▸ **Exercise aim**
Of the entries below, copy only those lines that contain the word "currently".
Exercise data below:
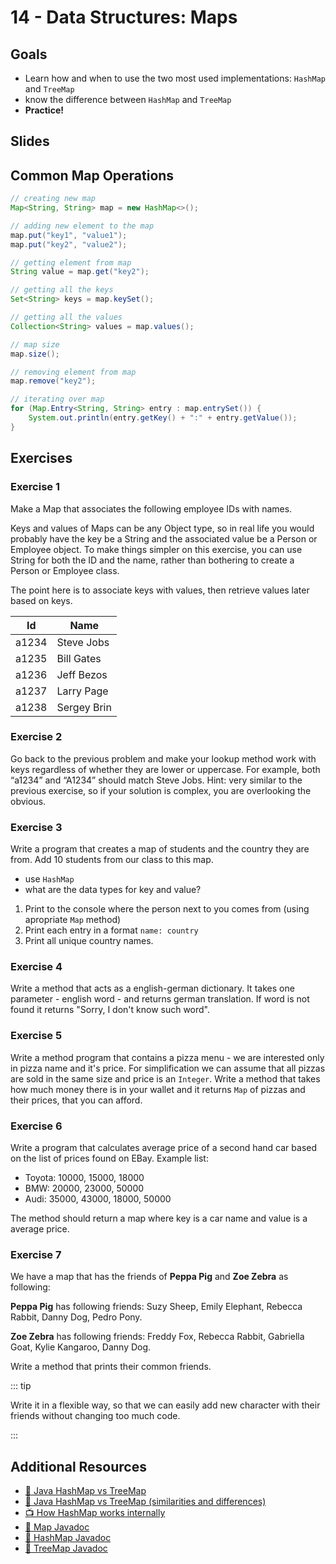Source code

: # 14 - Data Structures: Maps

<Teacher name="Abdulla"></Teacher>

## Goals

- Learn how and when to use the two most used implementations: `HashMap` and `TreeMap`
- know the difference between `HashMap` and `TreeMap`
- **Practice!**

## Slides

<GoogleSlides src="https://docs.google.com/presentation/d/e/2PACX-1vStTwKJBl_FwEWMe1jBoCbFqbu7tLILPk4O8Ch5s_BrbqRTRUTCU_5fpbQem331aL0gZ3Z8Q7qZ9WJl/embed?start=false&loop=false&delayms=3000"></GoogleSlides>

## Common Map Operations

```java
// creating new map
Map<String, String> map = new HashMap<>();

// adding new element to the map
map.put("key1", "value1");
map.put("key2", "value2");

// getting element from map
String value = map.get("key2");

// getting all the keys
Set<String> keys = map.keySet();

// getting all the values
Collection<String> values = map.values();

// map size
map.size();

// removing element from map
map.remove("key2");

// iterating over map
for (Map.Entry<String, String> entry : map.entrySet()) {
    System.out.println(entry.getKey() + ":" + entry.getValue());
}
```

## Exercises

### Exercise 1

Make a Map that associates the following employee IDs with names. 

Keys and values of Maps can be any Object type, so in real life you would probably have the key be a String and the associated value be a Person or Employee object. To make things simpler on this exercise, you can use String for both the ID and the name, rather than bothering to create a Person or Employee class. 

The point here is to associate keys with values, then retrieve values later based on keys.

| Id | Name |
|----|------|
| a1234 | Steve Jobs |
| a1235 | Bill Gates |
| a1236 | Jeff Bezos |
| a1237 | Larry Page |
| a1238 | Sergey Brin |


### Exercise 2

Go back to the previous problem and make your lookup method work with keys regardless of whether they are lower or uppercase. For example, both “a1234” and “A1234” should match Steve Jobs. Hint: very similar to the previous exercise, so if your solution is complex, you are overlooking the obvious.


### Exercise 3

<ResponsiveImage src="/people-map.jpg"></ResponsiveImage>

Write a program that creates a map of students and the country they are from. Add 10 students from our class to this map.

- use `HashMap`
- what are the data types for key and value?

1. Print to the console where the person next to you comes from (using apropriate `Map` method)
2. Print each entry in a format `name: country`
3. Print all unique country names.

### Exercise 4

Write a method that acts as a english-german dictionary. It takes one parameter - english word - and returns german translation. 
If word is not found it returns "Sorry, I don't know such word".

### Exercise 5

Write a method program that contains a pizza menu - we are interested only in pizza name and it's price. 
For simplification we can assume that all pizzas are sold in the same size and price is an `Integer`. 
Write a method that takes how much money there is in your wallet and it returns `Map` of pizzas and their prices, that you can afford.

### Exercise 6

Write a program that calculates average price of a second hand car based on the list of prices found on EBay. Example list:

- Toyota: 10000, 15000, 18000
- BMW: 20000, 23000, 50000
- Audi: 35000, 43000, 18000, 50000

The method should return a map where key is a car name and value is a average price.

### Exercise 7

<ResponsiveImage src="/peppa1.jpg"></ResponsiveImage>
We have a map that has the friends of **Peppa Pig** and **Zoe Zebra** as following:

**Peppa Pig** has following friends: Suzy Sheep, Emily Elephant, Rebecca Rabbit, Danny Dog, Pedro Pony. 

**Zoe Zebra** has following friends: Freddy Fox, Rebecca Rabbit, Gabriella Goat, Kylie Kangaroo, Danny Dog.

Write a method that prints their common friends.


::: tip

Write it in a flexible way, so that we can easily add new character with their friends without changing too much code.

:::


## Additional Resources

 - [📖 Java HashMap vs TreeMap](https://www.baeldung.com/java-treemap-vs-hashmap)
 - [📖 Java HashMap vs TreeMap (similarities and differences)](https://stackabuse.com/hashmap-and-treemap-in-java-differences-and-similarities)
 - [📺 How HashMap works internally](https://www.youtube.com/watch?v=CojCE-ojdGY)
 - [📄 Map Javadoc](https://docs.oracle.com/javase/8/docs/api/java/util/Map.html)
 - [📄 HashMap Javadoc](https://docs.oracle.com/javase/8/docs/api/java/util/HashMap.html)
 - [📄 TreeMap Javadoc](https://docs.oracle.com/javase/8/docs/api/java/util/TreeMap.html)
 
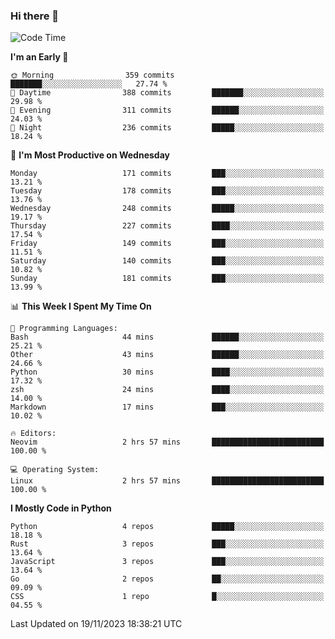 ### Hi there 👋
<!--START_SECTION:waka-->
![Code Time](http://img.shields.io/badge/Code%20Time-203%20hrs%2040%20mins-blue)

**I'm an Early 🐤** 

```text
🌞 Morning                359 commits         ███████░░░░░░░░░░░░░░░░░░   27.74 % 
🌆 Daytime                388 commits         ███████░░░░░░░░░░░░░░░░░░   29.98 % 
🌃 Evening                311 commits         ██████░░░░░░░░░░░░░░░░░░░   24.03 % 
🌙 Night                  236 commits         █████░░░░░░░░░░░░░░░░░░░░   18.24 % 
```
📅 **I'm Most Productive on Wednesday** 

```text
Monday                   171 commits         ███░░░░░░░░░░░░░░░░░░░░░░   13.21 % 
Tuesday                  178 commits         ███░░░░░░░░░░░░░░░░░░░░░░   13.76 % 
Wednesday                248 commits         █████░░░░░░░░░░░░░░░░░░░░   19.17 % 
Thursday                 227 commits         ████░░░░░░░░░░░░░░░░░░░░░   17.54 % 
Friday                   149 commits         ███░░░░░░░░░░░░░░░░░░░░░░   11.51 % 
Saturday                 140 commits         ███░░░░░░░░░░░░░░░░░░░░░░   10.82 % 
Sunday                   181 commits         ███░░░░░░░░░░░░░░░░░░░░░░   13.99 % 
```


📊 **This Week I Spent My Time On** 

```text
💬 Programming Languages: 
Bash                     44 mins             ██████░░░░░░░░░░░░░░░░░░░   25.21 % 
Other                    43 mins             ██████░░░░░░░░░░░░░░░░░░░   24.66 % 
Python                   30 mins             ████░░░░░░░░░░░░░░░░░░░░░   17.32 % 
zsh                      24 mins             ████░░░░░░░░░░░░░░░░░░░░░   14.00 % 
Markdown                 17 mins             ███░░░░░░░░░░░░░░░░░░░░░░   10.02 % 

🔥 Editors: 
Neovim                   2 hrs 57 mins       █████████████████████████   100.00 % 

💻 Operating System: 
Linux                    2 hrs 57 mins       █████████████████████████   100.00 % 
```

**I Mostly Code in Python** 

```text
Python                   4 repos             █████░░░░░░░░░░░░░░░░░░░░   18.18 % 
Rust                     3 repos             ███░░░░░░░░░░░░░░░░░░░░░░   13.64 % 
JavaScript               3 repos             ███░░░░░░░░░░░░░░░░░░░░░░   13.64 % 
Go                       2 repos             ██░░░░░░░░░░░░░░░░░░░░░░░   09.09 % 
CSS                      1 repo              █░░░░░░░░░░░░░░░░░░░░░░░░   04.55 % 
```




 Last Updated on 19/11/2023 18:38:21 UTC
<!--END_SECTION:waka-->

<!--
**YoganshSharma/YoganshSharma** is a ✨ _special_ ✨ repository because its `README.md` (this file) appears on your GitHub profile.

Here are some ideas to get you started:

- 🔭 I’m currently working on ...
- 🌱 I’m currently learning ...
- 👯 I’m looking to collaborate on ...
- 🤔 I’m looking for help with ...
- 💬 Ask me about ...
- 📫 How to reach me: ...
- 😄 Pronouns: ...
- ⚡ Fun fact: ...
-->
End of Exercise data.
▸ **Answer to this problem**
- 🔭 I’m currently working on ...
- 🌱 I’m currently learning ...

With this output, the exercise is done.